> _EXERCISE GOAL_: Would you please return the lines of the entries below starting at the line that has "2. [Assertions](https://playwright.dev/docs/test-assertions)" and ending at the line that has "On the platform, Playwright", both included, exactly as they are?

(Collected data entries)

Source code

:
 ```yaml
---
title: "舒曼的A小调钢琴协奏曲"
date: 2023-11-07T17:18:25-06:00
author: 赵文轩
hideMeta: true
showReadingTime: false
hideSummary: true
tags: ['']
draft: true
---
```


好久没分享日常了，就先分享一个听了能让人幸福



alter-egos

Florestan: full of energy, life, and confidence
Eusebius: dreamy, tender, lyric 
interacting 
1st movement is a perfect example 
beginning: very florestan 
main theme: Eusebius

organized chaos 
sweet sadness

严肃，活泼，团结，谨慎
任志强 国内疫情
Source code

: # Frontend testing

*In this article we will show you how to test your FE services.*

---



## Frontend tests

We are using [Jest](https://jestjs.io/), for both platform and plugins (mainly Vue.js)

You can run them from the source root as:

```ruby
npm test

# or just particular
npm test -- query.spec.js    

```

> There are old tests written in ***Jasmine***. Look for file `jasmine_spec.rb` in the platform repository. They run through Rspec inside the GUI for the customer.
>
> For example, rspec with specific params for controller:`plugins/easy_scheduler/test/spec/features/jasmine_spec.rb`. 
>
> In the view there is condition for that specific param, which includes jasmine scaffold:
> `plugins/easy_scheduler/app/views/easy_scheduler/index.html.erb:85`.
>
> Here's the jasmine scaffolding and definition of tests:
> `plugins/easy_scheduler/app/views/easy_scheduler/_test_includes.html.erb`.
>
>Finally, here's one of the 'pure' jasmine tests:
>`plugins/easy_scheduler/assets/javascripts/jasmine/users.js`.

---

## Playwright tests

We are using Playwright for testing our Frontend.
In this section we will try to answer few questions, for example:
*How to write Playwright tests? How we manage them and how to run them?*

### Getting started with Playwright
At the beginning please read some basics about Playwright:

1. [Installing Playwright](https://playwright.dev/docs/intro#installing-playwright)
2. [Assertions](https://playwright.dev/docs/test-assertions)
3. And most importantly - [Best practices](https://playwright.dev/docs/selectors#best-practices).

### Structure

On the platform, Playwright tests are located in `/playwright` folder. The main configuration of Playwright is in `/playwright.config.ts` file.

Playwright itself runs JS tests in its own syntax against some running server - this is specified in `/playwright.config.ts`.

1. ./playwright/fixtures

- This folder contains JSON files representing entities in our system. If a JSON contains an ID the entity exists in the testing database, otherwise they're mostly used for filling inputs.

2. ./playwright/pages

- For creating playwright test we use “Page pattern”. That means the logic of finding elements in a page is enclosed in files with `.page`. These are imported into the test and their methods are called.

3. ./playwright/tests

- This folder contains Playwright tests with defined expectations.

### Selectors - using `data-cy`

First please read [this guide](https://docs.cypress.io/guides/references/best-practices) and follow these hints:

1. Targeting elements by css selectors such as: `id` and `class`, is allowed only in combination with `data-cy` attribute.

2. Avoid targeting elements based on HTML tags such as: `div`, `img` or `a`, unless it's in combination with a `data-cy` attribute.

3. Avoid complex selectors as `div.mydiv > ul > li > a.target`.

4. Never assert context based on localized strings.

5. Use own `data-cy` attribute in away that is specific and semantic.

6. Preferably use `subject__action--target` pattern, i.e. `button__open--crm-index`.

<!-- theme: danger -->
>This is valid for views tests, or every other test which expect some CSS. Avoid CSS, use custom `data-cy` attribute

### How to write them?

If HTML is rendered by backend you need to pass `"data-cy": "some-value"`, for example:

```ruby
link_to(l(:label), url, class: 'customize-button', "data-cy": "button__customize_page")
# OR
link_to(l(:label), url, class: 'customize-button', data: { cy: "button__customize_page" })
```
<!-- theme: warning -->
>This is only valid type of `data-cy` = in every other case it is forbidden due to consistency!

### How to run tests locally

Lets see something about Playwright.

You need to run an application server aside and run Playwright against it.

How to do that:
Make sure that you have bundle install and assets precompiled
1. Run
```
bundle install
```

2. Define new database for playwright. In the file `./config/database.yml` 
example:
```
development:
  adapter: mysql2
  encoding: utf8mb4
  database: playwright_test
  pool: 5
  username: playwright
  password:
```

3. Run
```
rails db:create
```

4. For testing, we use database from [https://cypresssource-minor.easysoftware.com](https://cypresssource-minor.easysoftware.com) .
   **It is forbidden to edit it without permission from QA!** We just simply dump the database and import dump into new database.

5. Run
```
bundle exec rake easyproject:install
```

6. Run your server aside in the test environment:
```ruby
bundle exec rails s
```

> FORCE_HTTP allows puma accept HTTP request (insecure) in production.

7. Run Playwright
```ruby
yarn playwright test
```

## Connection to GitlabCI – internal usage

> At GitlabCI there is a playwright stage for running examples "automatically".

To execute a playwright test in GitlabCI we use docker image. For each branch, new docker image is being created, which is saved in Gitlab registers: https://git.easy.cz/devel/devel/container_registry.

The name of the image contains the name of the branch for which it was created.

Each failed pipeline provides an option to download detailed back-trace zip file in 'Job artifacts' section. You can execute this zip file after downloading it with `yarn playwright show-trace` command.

> _ANSWER_:
2. [Assertions](https://playwright.dev/docs/test-assertions)
3. And most importantly - [Best practices](https://playwright.dev/docs/selectors#best-practices).

### Structure

On the platform, Playwright tests are located in `/playwright` folder. The main configuration of Playwright is in `/playwright.config.ts` file.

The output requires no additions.